Chaleur du 6 juin, Serena Williams reine à Rolland-Garros, samedi des dames. La Méditerranée est immobile, bleu de convenance, l'après-midi s'étire. Le soleil est très haut, c'est la journée des dames, dans les prés des campagnes, les enfants oubliés jouent aux jeux rustiques des temps modernes, ils courent à l'ombre des granges et des maisons, vers les rivières cachées derrière les arbres.
Nous partons à Canet, Cynthia, Jeanne, Cathy et moi. La route est en pente jusqu'au rond-point des champions de natation, un bruit d'eau lointain, c'est tout.
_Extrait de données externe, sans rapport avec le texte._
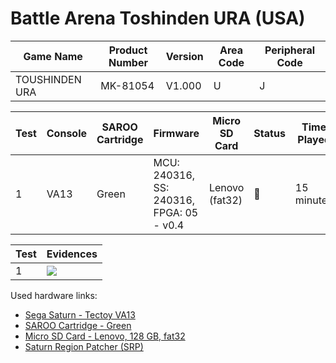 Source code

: # Battle Arena Toshinden URA (USA)

| Game Name      | Product Number | Version | Area Code | Peripheral Code |
| -------------- | -------------- | ------- | --------- | --------------- |
| TOUSHINDEN URA | MK-81054       | V1.000  | U         | J               |

| Test | Console | SAROO Cartridge | Firmware                                 | Micro SD Card  | Status | Time Played |
| ---- | ------- | --------------- | ---------------------------------------- | -------------- | ------ | ----------- |
| 1    | VA13    | Green           | MCU: 240316, SS: 240316, FPGA: 05 - v0.4 | Lenovo (fat32) | :100:  | 15 minutes  |

| Test | Evidences                                                                                        |
| ---- | ------------------------------------------------------------------------------------------------ |
| 1    | [![](https://img.youtube.com/vi/wG_uJ9ltENI/0.jpg)](https://www.youtube.com/watch?v=wG_uJ9ltENI) |

Used hardware links:

- [Sega Saturn - Tectoy VA13](../../../../Info/Consoles/VA13/README.md)
- [SAROO Cartridge - Green](../../../../Info/Cartridges/RetroGameParadiseStore/1.32F/README.md)
- [Micro SD Card - Lenovo, 128 GB, fat32](../../../../Info/SdCards/Lenovo/128GB/fat32/README.md)
- [Saturn Region Patcher (SRP)](https://segaxtreme.net/resources/saturn-region-patcher.81/download)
Moins de fureur qu'à Berlin, où ce soir Barcelone vaincra la Juventus, noir et blanc défait un soir de printemps.
Nous nous arrêtons. Puis nous marchons au milieu des boutiques vacancières en rodage, fermées, ouvertes, il n'y a plus d'heure, huit heures, un peu plus. Bracelets. La vendeuse hésite, compte, rend la monnaie, sourit, c'est samedi, elle ne lève pas les bras au ciel comme Serena, elle met l'argent dans une boîte, comme autrefois un marchand de cadeaux, chiche et inquiet.
Nous marchons, un kilomètre encore dit Cathy. Direction Canet-Sud, aux embranchements multiples, Saint-Cyprien, Rivesaltes, Prades plein est, la montagne dessinée et qui aujourd'hui eut chaud, c'est le samedi des dames.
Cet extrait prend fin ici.